In its 40-year history, the club has witnessed the explosions and implosions of countless musical acts, and its roster contains a history of regional indie music. In the 1980s it hosted shows by Polvo and Superchunk (who recorded a live album there in 1999). In the ’90s Ben Folds Five and Whiskeytown took the stage. In the 2000s, acts as diverse as Tift Merritt, The Rosebuds, Mount Moriah, The Old Ceremony, Bowerbirds, and DeYarmond Edison (which included members of Bon Iver and Megafaun) have made the Cat’s Cradle their homebase.

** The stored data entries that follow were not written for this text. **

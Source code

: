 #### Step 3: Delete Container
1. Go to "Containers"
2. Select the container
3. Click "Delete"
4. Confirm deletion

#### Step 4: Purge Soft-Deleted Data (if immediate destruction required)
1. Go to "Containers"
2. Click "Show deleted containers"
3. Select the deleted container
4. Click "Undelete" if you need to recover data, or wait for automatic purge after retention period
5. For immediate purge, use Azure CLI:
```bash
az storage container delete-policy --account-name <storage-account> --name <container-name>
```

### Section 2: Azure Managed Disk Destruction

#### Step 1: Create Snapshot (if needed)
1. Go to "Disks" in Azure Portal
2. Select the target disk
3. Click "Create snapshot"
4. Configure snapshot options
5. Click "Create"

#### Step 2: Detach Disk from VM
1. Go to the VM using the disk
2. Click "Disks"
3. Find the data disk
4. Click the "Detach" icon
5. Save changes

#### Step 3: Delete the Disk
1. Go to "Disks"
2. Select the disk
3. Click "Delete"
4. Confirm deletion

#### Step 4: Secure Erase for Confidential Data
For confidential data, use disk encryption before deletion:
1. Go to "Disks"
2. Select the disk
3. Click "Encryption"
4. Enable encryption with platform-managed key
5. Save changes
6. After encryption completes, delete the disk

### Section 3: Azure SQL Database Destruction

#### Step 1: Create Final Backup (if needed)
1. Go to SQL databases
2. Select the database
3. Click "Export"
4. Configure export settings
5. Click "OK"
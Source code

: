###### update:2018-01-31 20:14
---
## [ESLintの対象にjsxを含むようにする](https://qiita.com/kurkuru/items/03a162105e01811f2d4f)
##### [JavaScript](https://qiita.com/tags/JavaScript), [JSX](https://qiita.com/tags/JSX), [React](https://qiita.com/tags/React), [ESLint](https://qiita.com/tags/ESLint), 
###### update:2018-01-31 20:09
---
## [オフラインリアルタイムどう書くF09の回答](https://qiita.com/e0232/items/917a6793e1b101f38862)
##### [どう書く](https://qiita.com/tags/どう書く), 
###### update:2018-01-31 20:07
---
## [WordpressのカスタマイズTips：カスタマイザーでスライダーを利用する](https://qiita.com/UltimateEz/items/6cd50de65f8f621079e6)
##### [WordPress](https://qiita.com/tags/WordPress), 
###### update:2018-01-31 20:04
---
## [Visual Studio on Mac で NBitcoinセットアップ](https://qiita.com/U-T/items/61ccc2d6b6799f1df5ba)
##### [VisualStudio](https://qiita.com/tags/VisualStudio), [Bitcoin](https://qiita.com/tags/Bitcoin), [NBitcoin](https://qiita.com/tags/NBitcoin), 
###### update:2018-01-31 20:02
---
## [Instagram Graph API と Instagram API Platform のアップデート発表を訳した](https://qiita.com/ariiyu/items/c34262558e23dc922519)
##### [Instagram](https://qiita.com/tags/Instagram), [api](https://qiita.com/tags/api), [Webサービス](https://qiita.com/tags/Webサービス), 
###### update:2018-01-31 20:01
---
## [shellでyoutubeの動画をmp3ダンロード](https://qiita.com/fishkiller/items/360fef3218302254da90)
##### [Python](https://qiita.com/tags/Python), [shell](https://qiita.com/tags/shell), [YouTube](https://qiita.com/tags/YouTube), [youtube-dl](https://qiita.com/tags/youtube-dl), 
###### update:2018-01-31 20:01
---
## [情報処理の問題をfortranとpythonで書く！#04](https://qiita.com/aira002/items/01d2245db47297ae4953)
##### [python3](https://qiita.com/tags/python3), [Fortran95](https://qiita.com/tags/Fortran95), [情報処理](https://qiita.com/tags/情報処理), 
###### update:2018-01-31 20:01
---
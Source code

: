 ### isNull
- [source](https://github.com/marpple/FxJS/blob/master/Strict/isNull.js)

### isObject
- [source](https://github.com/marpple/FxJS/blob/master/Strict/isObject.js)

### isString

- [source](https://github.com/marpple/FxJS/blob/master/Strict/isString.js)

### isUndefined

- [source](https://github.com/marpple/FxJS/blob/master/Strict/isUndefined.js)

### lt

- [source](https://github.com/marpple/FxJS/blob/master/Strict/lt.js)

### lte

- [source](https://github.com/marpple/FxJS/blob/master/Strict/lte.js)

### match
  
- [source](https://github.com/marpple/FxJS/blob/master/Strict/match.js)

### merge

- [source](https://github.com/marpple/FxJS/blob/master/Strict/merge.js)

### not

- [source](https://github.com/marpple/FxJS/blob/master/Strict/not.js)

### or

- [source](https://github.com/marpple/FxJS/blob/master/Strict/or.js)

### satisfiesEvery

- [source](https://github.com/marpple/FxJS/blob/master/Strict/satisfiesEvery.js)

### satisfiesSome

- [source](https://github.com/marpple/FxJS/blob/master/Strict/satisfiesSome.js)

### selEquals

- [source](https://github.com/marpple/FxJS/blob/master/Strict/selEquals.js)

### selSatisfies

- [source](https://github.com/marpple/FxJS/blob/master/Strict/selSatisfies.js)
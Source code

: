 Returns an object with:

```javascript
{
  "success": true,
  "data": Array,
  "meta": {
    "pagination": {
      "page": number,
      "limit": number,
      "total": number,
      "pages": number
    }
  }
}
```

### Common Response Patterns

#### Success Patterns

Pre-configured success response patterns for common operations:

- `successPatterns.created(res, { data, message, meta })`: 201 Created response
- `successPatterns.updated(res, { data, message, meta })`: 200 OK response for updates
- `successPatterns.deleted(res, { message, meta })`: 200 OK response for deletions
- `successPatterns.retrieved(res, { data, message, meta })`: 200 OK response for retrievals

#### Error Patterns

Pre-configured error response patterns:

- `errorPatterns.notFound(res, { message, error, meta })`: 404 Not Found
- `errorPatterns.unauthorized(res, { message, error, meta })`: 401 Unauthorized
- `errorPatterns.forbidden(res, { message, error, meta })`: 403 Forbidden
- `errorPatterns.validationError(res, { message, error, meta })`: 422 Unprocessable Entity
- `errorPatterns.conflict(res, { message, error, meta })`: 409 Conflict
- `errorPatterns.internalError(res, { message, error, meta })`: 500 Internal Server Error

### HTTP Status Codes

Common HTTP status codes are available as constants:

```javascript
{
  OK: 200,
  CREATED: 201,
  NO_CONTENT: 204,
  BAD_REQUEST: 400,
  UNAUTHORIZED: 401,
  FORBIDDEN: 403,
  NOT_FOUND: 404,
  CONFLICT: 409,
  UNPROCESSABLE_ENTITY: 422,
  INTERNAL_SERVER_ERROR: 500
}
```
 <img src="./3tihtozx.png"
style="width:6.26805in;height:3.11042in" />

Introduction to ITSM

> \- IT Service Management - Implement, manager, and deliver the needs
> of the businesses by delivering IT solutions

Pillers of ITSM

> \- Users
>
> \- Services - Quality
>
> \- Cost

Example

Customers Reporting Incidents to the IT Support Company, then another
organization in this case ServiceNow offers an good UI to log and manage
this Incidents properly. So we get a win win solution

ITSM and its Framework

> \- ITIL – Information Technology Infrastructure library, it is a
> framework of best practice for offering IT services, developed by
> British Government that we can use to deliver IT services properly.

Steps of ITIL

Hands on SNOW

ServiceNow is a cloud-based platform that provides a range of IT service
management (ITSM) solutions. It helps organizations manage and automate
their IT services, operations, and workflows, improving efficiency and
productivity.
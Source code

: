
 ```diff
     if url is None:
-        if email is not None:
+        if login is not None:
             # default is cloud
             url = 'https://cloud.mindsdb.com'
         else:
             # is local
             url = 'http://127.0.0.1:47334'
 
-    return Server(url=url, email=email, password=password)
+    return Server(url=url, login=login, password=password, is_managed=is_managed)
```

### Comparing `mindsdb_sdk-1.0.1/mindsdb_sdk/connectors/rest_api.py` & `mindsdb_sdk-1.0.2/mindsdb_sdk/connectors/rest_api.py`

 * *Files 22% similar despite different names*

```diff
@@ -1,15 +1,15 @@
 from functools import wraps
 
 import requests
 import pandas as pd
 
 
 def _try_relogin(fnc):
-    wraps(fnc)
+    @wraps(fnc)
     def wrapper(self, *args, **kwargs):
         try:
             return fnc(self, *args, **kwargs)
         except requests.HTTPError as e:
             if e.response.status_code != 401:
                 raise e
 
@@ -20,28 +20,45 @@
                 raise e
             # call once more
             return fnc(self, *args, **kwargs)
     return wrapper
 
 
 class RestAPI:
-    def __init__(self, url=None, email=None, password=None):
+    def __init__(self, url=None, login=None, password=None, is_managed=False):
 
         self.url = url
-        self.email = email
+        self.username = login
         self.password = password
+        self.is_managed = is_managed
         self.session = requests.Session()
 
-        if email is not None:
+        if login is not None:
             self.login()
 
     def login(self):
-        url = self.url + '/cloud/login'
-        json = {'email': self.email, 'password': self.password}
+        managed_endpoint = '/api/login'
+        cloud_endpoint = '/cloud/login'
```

Approachability may be the scene’s greatest quality: Even its superstars have time to take questions from gawking teenage boys. But what makes the current scene so interesting – and what bodes well for the future of Carolina music – is that all of these disparate artists have a deep understanding of regional music, from Piedmont blues to bluegrass to indie rock and alt-country. They make music not in opposition to local traditions, nor in slavish devotion to the past, but as an extension of regional history. In other words, they make music today that will inspire the pickers, strummers, drummers, singers, and writers tomorrow.